King Gizzard and the Lizard Wizard Enter Your Mind Fuzz

 ABOVE (FROM LEFT TO RIGHT): AMBROSE KENNY-SMITH (HARMONICA/SYNTHS/VOCALS), COOK CRAIG (GUITAR), ERIC MOORE (DRUMS/THEREMIN), JOE WALKER (GUITAR), STU MACKENZIE (VOCALS/GUITAR), LUCAS SKINNER (BASS), AND MICHAEL CAVANAGH (DRUMS). PHOTO COURTESY OF BEN BUTCHER AND JASON GALEA.

The seven members of Australia’s prolific King Gizzard and the Lizard Wizard have cultivated a dimension of sound that swerves and swirls with an arrangement of drums, guitar, and theremin. On November 11, the band released their fifth album in under three years, I’m In Your Mind Fuzz. If the album’s sound was transformed into colors, it would emit glowing fluorescent hues. The group fuses experimentation, imagination, and themes of reptilian conspiracy theories.

Starting out as a jam band in Melbourne with a cast of revolving musicians, King Gizzard and the Lizard Wizard gradually formed a stable lineup of Stu Mackenzie, Joe Walker, Eric Moore, Ambrose Kenny-Smith, Lucas Skinner, Cook Craig, and Michael Cavanagh. They recently released the video for “Cellophone,” which sees Mackenzie taken into a third dimension.

We recently spoke with Mackenzie about everything from the album and the idea of mind fuzz to Neil Young.

J.L. SIRISUK: It’s been hard tracking you guys down. You’ve been touring all over, haven’t you?

STU MACKENZIE: Yeah, sorry about that. We’ve been so damn busy. I think this is our 16th show in 13 days, so we’re all pretty knackered and tired out. But it’s cool. You kind of get in the rhythm of it, I guess, and now I think I’m gonna fall into some weird depression as soon as we don’t have a show.

SIRISUK: Have you been doing a lot of CMJ shows in New York?

MACKENZIE: Yeah. We’re in Manhattan at the moment, sort of waiting to play a show. We played two yesterday, one in Brooklyn and then one in Boston last night. Now we’re back in CMJ. I think we’re doing one tomorrow too, and one tonight as well.

SIRISUK: I’ve never asked a band where their name comes from but King Gizzzard and the Lizard Wizard is very unique. I’m wondering how you came up with that.

MACKENZIE: I guess when the band first started it was kind of party band–almost like a joke band–and we were all sort of playing in other bands and this was the band that didn’t really matter. We just did whatever we wanted and we hardly ever played. We just had fun with it so we had a silly name that we never thought would stick, and now the joke’s on us.

SIRISUK: How would you say the recording process on this album differed from previous ones?

MACKENZIE: With the last couple of records, they’ve all sort of been self-produced, mostly recorded at home. Most of the songs are just a couple of us in different combinations, so whoever was around just played drums or whatever.
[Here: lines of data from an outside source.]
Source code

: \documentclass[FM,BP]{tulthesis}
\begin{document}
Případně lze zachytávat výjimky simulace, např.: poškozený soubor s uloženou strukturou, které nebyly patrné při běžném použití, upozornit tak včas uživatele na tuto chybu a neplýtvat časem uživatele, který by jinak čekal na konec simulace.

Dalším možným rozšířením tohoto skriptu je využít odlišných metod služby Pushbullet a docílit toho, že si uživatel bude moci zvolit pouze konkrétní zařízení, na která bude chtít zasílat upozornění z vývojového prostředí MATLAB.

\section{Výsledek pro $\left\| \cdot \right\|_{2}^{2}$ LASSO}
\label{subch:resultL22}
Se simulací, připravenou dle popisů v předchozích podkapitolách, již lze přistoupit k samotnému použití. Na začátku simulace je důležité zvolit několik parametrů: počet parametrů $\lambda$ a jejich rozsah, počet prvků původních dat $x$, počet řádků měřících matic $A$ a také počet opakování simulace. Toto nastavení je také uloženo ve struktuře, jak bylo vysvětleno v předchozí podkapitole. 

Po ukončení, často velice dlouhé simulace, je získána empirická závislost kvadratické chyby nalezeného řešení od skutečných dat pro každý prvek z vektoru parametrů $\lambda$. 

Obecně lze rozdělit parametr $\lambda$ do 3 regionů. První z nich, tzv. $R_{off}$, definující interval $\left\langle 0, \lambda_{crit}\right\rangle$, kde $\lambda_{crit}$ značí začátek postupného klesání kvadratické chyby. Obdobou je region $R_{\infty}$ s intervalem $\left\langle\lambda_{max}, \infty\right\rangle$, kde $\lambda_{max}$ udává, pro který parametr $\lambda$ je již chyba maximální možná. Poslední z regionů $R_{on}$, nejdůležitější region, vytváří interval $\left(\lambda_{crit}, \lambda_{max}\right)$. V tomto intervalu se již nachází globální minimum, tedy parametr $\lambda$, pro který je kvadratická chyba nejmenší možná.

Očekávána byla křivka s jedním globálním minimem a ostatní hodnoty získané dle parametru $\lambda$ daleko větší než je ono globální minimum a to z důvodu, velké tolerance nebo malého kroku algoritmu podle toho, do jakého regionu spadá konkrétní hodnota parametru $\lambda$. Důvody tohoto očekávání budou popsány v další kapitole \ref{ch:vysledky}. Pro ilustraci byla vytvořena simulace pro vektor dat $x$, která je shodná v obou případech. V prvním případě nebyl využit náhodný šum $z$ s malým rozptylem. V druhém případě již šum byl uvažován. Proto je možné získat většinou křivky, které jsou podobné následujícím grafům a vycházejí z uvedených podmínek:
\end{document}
The last few records have been very loose in that way, more of a collective thing than a traditional band style. With this record we decided to do things in the traditional way–write songs, get together, rehearse, go to a studio, record them as a band and then mix them in the normal way that most bands make a record. That was the oddity for us, but it’s normal for everyone else.

SIRISUK: How do all seven of you write together? 

MACKENZIE: It’s varying. I probably write the majority of the basic ideas and most of the lyrics, but it’s very collaborative as well, and it can be very different. Our last record focused on one or two people per song, or a couple of people would get together and write a song, whereas with this record most of the songs came out of jams. It’s more collaborative in that sense–everybody has a part in all of these songs. In the past we recorded it and then we’d have to learn the recording, and often there wasn’t even a part for someone to do, so they’d end up playing the keyboard line on the guitar or something like that.

SIRISUK: Where did you complete most of the recording? In both Australia and New York?

MACKENZIE: We probably recorded a third of it before we left [Australia] and then we came to the States. Amongst touring, we recorded at Daptone in Brooklyn, which is maybe another third of it. Then maybe the other third was at Hunter Mountain, which is in upstate New York. We rented a house for a few weeks, wrote new stuff, finished this record, and did mixing and writing and jamming and that kind of thing.

SIRISUK: I saw the video for “Cellophone” and it’s super trippy. Did you have a say in the concept?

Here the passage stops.